The KDP has said Muhammad was selected as the speaker largely due to KDP's power-sharing agreement with Gorran and that it reserves the right to replace the ousted speaker.

Gorran's precondition for reactivation of the parliament is the unconditional return of Yousef, which the KDP has categorically rejected.

The head of the KDP faction in parliament, Omid Khoshnaw, told Rudaw that by removing Yousef, efforts to destabilize the Region had been thwarted, since according to him Gorran had been trying to "undermine political consensus" in the parliament and replace it with "anarchy and rioting."

"Taking advantage of the public and storming and torching the KDP office, killing and wounding its cadres," were actions that prompted the KDP decision to remove Yousef according to Khoshnaw, who accuses the speaker of encouraging the angry rioters to the deadly "vandalism."

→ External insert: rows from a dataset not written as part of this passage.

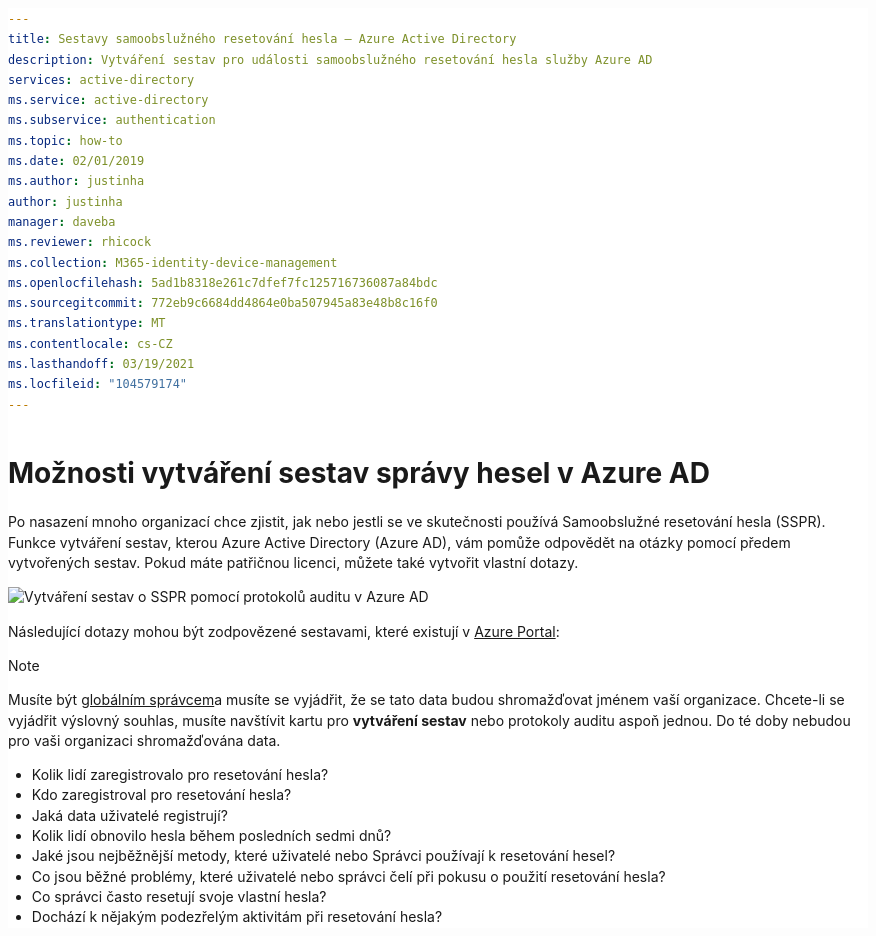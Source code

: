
 ```yaml
---
title: Sestavy samoobslužného resetování hesla – Azure Active Directory
description: Vytváření sestav pro události samoobslužného resetování hesla služby Azure AD
services: active-directory
ms.service: active-directory
ms.subservice: authentication
ms.topic: how-to
ms.date: 02/01/2019
ms.author: justinha
author: justinha
manager: daveba
ms.reviewer: rhicock
ms.collection: M365-identity-device-management
ms.openlocfilehash: 5ad1b8318e261c7dfef7fc125716736087a84bdc
ms.sourcegitcommit: 772eb9c6684dd4864e0ba507945a83e48b8c16f0
ms.translationtype: MT
ms.contentlocale: cs-CZ
ms.lasthandoff: 03/19/2021
ms.locfileid: "104579174"
---
```

# <a name="reporting-options-for-azure-ad-password-management"></a>Možnosti vytváření sestav správy hesel v Azure AD

Po nasazení mnoho organizací chce zjistit, jak nebo jestli se ve skutečnosti používá Samoobslužné resetování hesla (SSPR). Funkce vytváření sestav, kterou Azure Active Directory (Azure AD), vám pomůže odpovědět na otázky pomocí předem vytvořených sestav. Pokud máte patřičnou licenci, můžete také vytvořit vlastní dotazy.

![Vytváření sestav o SSPR pomocí protokolů auditu v Azure AD][Reporting]

Následující dotazy mohou být zodpovězené sestavami, které existují v [Azure Portal](https://portal.azure.com/):

> [!NOTE]
> Musíte být [globálním správcem](../roles/permissions-reference.md)a musíte se vyjádřit, že se tato data budou shromažďovat jménem vaší organizace. Chcete-li se vyjádřit výslovný souhlas, musíte navštívit kartu pro **vytváření sestav** nebo protokoly auditu aspoň jednou. Do té doby nebudou pro vaši organizaci shromažďována data.
>

* Kolik lidí zaregistrovalo pro resetování hesla?
* Kdo zaregistroval pro resetování hesla?
* Jaká data uživatelé registrují?
* Kolik lidí obnovilo hesla během posledních sedmi dnů?
* Jaké jsou nejběžnější metody, které uživatelé nebo Správci používají k resetování hesel?
* Co jsou běžné problémy, které uživatelé nebo správci čelí při pokusu o použití resetování hesla?
* Co správci často resetují svoje vlastní hesla?
* Dochází k nějakým podezřelým aktivitám při resetování hesla?


[Reporting]: ./media/howto-sspr-reporting/sspr-reporting.png "Příklad protokolů auditu aktivity SSPR v Azure AD"
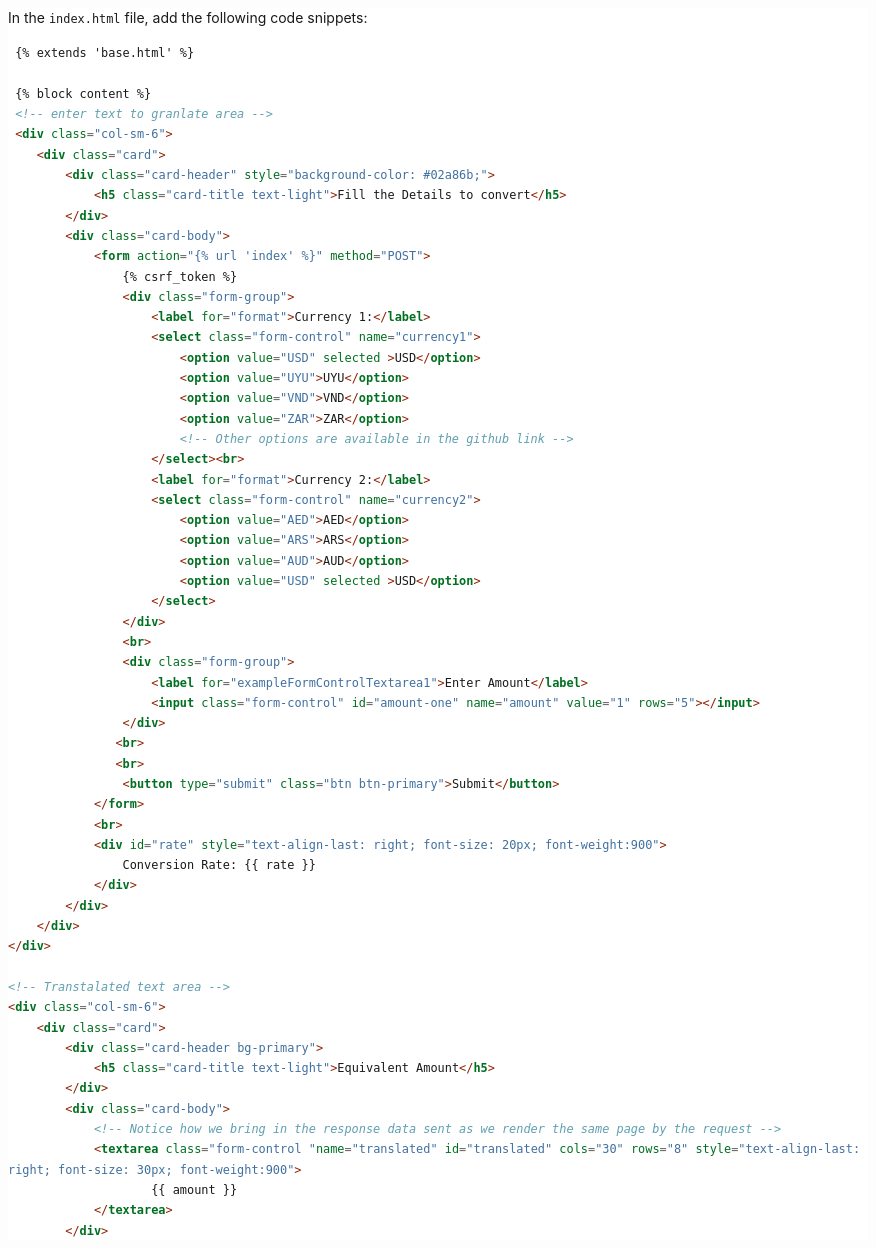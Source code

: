 In the `index.html` file, add the following code snippets:

```html
 {% extends 'base.html' %}
 
 {% block content %}
 <!-- enter text to granlate area -->
 <div class="col-sm-6">
    <div class="card">
        <div class="card-header" style="background-color: #02a86b;">
            <h5 class="card-title text-light">Fill the Details to convert</h5>
        </div>
        <div class="card-body">
            <form action="{% url 'index' %}" method="POST">
                {% csrf_token %}
                <div class="form-group">
                    <label for="format">Currency 1:</label>
                    <select class="form-control" name="currency1">
                        <option value="USD" selected >USD</option>
                        <option value="UYU">UYU</option>
                        <option value="VND">VND</option>
                        <option value="ZAR">ZAR</option>
                        <!-- Other options are available in the github link -->
                    </select><br>
                    <label for="format">Currency 2:</label>
                    <select class="form-control" name="currency2">
                        <option value="AED">AED</option>
                        <option value="ARS">ARS</option>
                        <option value="AUD">AUD</option>
                        <option value="USD" selected >USD</option>
                    </select>
                </div>
                <br>
                <div class="form-group">
                    <label for="exampleFormControlTextarea1">Enter Amount</label>
                    <input class="form-control" id="amount-one" name="amount" value="1" rows="5"></input>
                </div>
               <br>
               <br>
                <button type="submit" class="btn btn-primary">Submit</button>
            </form>
            <br>
            <div id="rate" style="text-align-last: right; font-size: 20px; font-weight:900">
                Conversion Rate: {{ rate }}
            </div>
        </div>
    </div>
</div>

<!-- Transtalated text area -->
<div class="col-sm-6">
    <div class="card">
        <div class="card-header bg-primary">
            <h5 class="card-title text-light">Equivalent Amount</h5>
        </div>
        <div class="card-body">  
            <!-- Notice how we bring in the response data sent as we render the same page by the request -->
            <textarea class="form-control "name="translated" id="translated" cols="30" rows="8" style="text-align-last: right; font-size: 30px; font-weight:900">
                    {{ amount }}                              
            </textarea>                  
        </div>
```
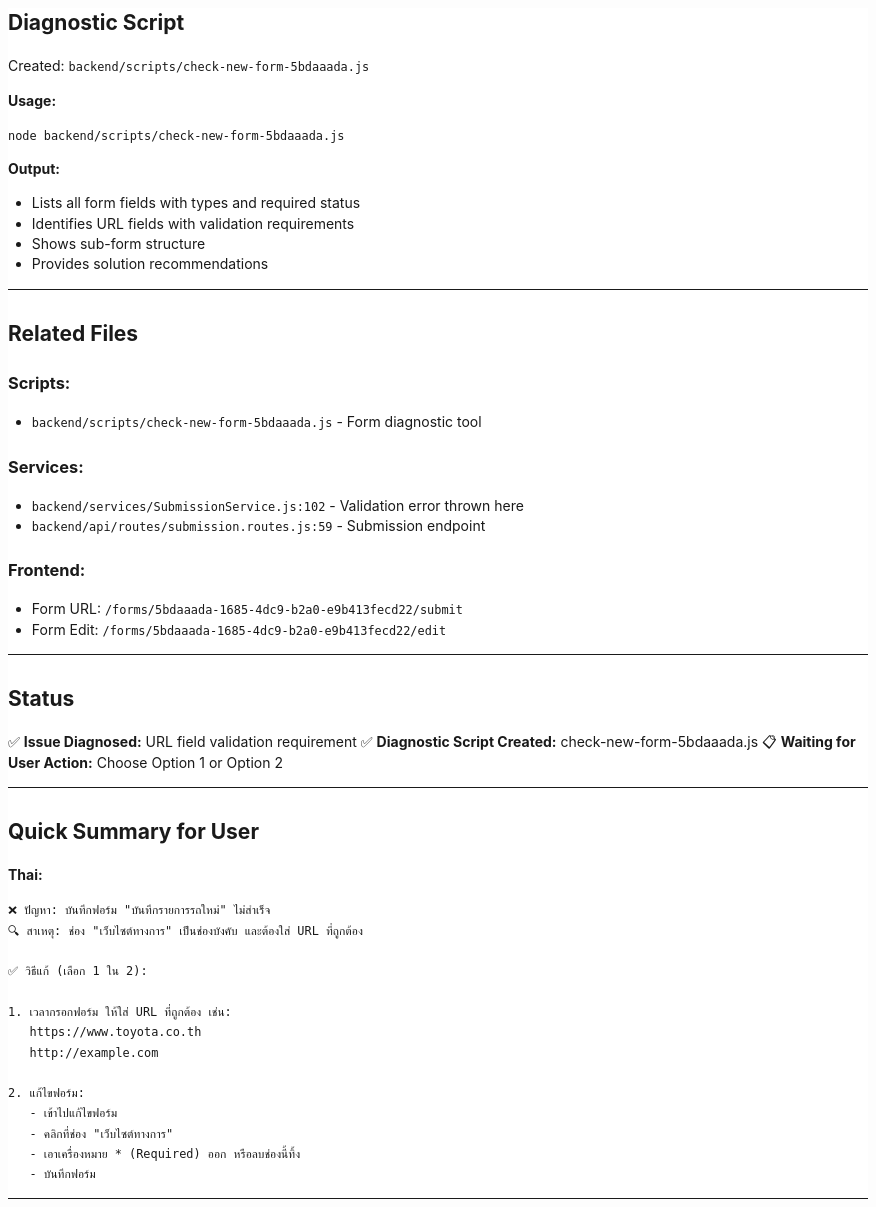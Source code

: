 
## Diagnostic Script

Created: `backend/scripts/check-new-form-5bdaaada.js`

**Usage:**
```bash
node backend/scripts/check-new-form-5bdaaada.js
```

**Output:**
- Lists all form fields with types and required status
- Identifies URL fields with validation requirements
- Shows sub-form structure
- Provides solution recommendations

---

## Related Files

### Scripts:
- `backend/scripts/check-new-form-5bdaaada.js` - Form diagnostic tool

### Services:
- `backend/services/SubmissionService.js:102` - Validation error thrown here
- `backend/api/routes/submission.routes.js:59` - Submission endpoint

### Frontend:
- Form URL: `/forms/5bdaaada-1685-4dc9-b2a0-e9b413fecd22/submit`
- Form Edit: `/forms/5bdaaada-1685-4dc9-b2a0-e9b413fecd22/edit`

---

## Status

✅ **Issue Diagnosed:** URL field validation requirement
✅ **Diagnostic Script Created:** check-new-form-5bdaaada.js
📋 **Waiting for User Action:** Choose Option 1 or Option 2

---

## Quick Summary for User

**Thai:**
```
❌ ปัญหา: บันทึกฟอร์ม "บันทึกรายการรถใหม่" ไม่สำเร็จ
🔍 สาเหตุ: ช่อง "เว็บไซต์ทางการ" เป็นช่องบังคับ และต้องใส่ URL ที่ถูกต้อง

✅ วิธีแก้ (เลือก 1 ใน 2):

1. เวลากรอกฟอร์ม ให้ใส่ URL ที่ถูกต้อง เช่น:
   https://www.toyota.co.th
   http://example.com

2. แก้ไขฟอร์ม:
   - เข้าไปแก้ไขฟอร์ม
   - คลิกที่ช่อง "เว็บไซต์ทางการ"
   - เอาเครื่องหมาย * (Required) ออก หรือลบช่องนี้ทิ้ง
   - บันทึกฟอร์ม
```

---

It is unclear how the upcoming general elections will take place next year with both the 111-parliament seats and the post of the presidency of the Region are at stake.

Gorran has said it will not support a direct public vote for the election of the president and wants the parliament to select the regional president, largely with symbolic powers as in the Iraqi governing system.

The KDP, however, has championed a direct popular vote for the president with constitutional and formal powers.